Cette perte d’exploitation est « une première » depuis qu’OL Groupe dispose de l’enceinte sportive et événementielle du formidable outil qui a diversifié et dopé les revenus depuis 2016, a relevé Thierry Sauvage, directeur général, lors d’une conférence de presse mardi.

« On a eu une très belle dynamique avant le Covid, on était vraiment partis pour battre tous les records avant l’épidémie », a souligné le dirigeant. Le groupe avait relevé ses prévisions de croissance en février 2020, un mois avant le premier confinement en France.

La non-qualification pour la Ligue des champions pointée du doigt

Le manque à gagner lié aux effets « directs et indirects » de la pandémie inclut la défaillance de Mediapro (droits TV de la Ligue 1) à l’automne 2020 et la non-participation de l’OL à la lucrative Ligue des champions la saison dernière. Le club ne s’était pas qualifié au terme du championnat 2019-2020, interrompu prématurément par le confinement.

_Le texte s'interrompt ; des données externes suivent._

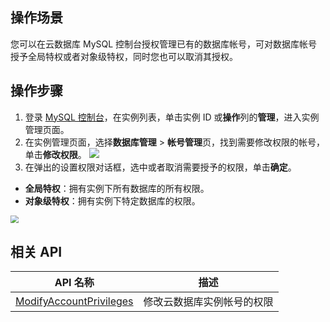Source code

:## 操作场景
您可以在云数据库 MySQL 控制台授权管理已有的数据库帐号，可对数据库帐号授予全局特权或者对象级特权，同时您也可以取消其授权。

## 操作步骤
1. 登录 [MySQL 控制台](https://console.cloud.tencent.com/cdb)，在实例列表，单击实例 ID 或**操作**列的**管理**，进入实例管理页面。
2. 在实例管理页面，选择**数据库管理** > **帐号管理**页，找到需要修改权限的帐号，单击**修改权限**。
![](https://main.qcloudimg.com/raw/1d86067dc41b189d30f877edff245b87.png)
3. 在弹出的设置权限对话框，选中或者取消需要授予的权限，单击**确定**。
 - **全局特权**：拥有实例下所有数据库的所有权限。
 - **对象级特权**：拥有实例下特定数据库的权限。
<img src="https://main.qcloudimg.com/raw/621719c59267360a798a2021877cfd46.png"  style="zoom:80%;">

## 相关 API
| API 名称                                                      | 描述         |
| ------------------------------------------------------------ | ------------ |
| [ModifyAccountPrivileges](https://cloud.tencent.com/document/product/236/17496) | 修改云数据库实例帐号的权限 |

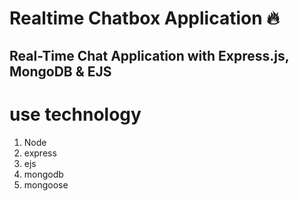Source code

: # Realtime Chatbox Application 🔥

## Real-Time Chat Application with Express.js, MongoDB & EJS

# use technology

   1. Node
   2. express
   3. ejs
   4. mongodb
   5. mongoose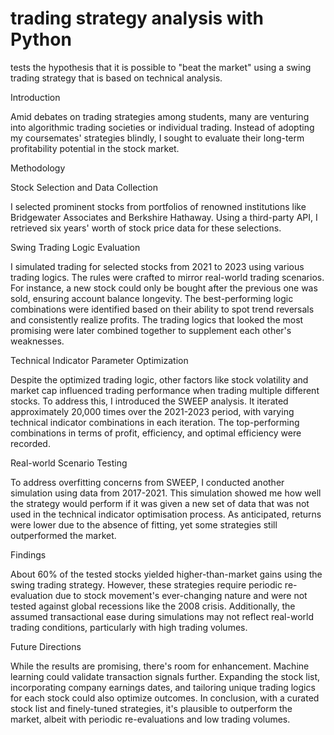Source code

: # trading strategy analysis with Python
tests the hypothesis that it is possible to "beat the market" using a swing trading strategy that is based on technical analysis.

Introduction

Amid debates on trading strategies among students, many are venturing into algorithmic trading societies or individual trading. Instead of adopting my coursemates' strategies blindly, I sought to evaluate their long-term profitability potential in the stock market.

Methodology

Stock Selection and Data Collection

I selected prominent stocks from portfolios of renowned institutions like Bridgewater Associates and Berkshire Hathaway. Using a third-party API, I retrieved six years' worth of stock price data for these selections.

Swing Trading Logic Evaluation

I simulated trading for selected stocks from 2021 to 2023 using various trading logics. The rules were crafted to mirror real-world trading scenarios. For instance, a new stock could only be bought after the previous one was sold, ensuring account balance longevity. The best-performing logic combinations were identified based on their ability to spot trend reversals and consistently realize profits. The trading logics that looked the most promising were later combined together to supplement each other's weaknesses.

Technical Indicator Parameter Optimization

Despite the optimized trading logic, other factors like stock volatility and market cap influenced trading performance when trading multiple different stocks. To address this, I introduced the SWEEP analysis. It iterated approximately 20,000 times over the 2021-2023 period, with varying technical indicator combinations in each iteration. The top-performing combinations in terms of profit, efficiency, and optimal efficiency were recorded.

Real-world Scenario Testing

To address overfitting concerns from SWEEP, I conducted another simulation using data from 2017-2021. This simulation showed me how well the strategy would perform if it was given a new set of data that was not used in the technical indicator optimisation process. As anticipated, returns were lower due to the absence of fitting, yet some strategies still outperformed the market.

Findings

About 60% of the tested stocks yielded higher-than-market gains using the swing trading strategy. However, these strategies require periodic re-evaluation due to stock movement's ever-changing nature and were not tested against global recessions like the 2008 crisis. Additionally, the assumed transactional ease during simulations may not reflect real-world trading conditions, particularly with high trading volumes.

Future Directions

While the results are promising, there's room for enhancement. Machine learning could validate transaction signals further. Expanding the stock list, incorporating company earnings dates, and tailoring unique trading logics for each stock could also optimize outcomes. In conclusion, with a curated stock list and finely-tuned strategies, it's plausible to outperform the market, albeit with periodic re-evaluations and low trading volumes.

OL Groupe croit en la « résilience » de son modèle économique et, « avec le retour du public », en ses chances de « repartir tel qu’on l’avait imaginé avant le Covid », a affirmé Thierry Sauvage. « Ce qui semble bien parti pour le moment, tant sur le plan de la billetterie, des abonnements, des séminaires qui ont repris, des partenariats », a ajouté le dirigeant. Sans dire, toutefois, si les résultats reviendront dans le vert sur l’exercice en cours.

Le rétablissement financier passe notamment par une qualification pour la Ligue des champions en fin de saison. L’OL est actuellement 9e de la Ligue 1, à trois points du podium, et en tête de son groupe en Ligue Europa.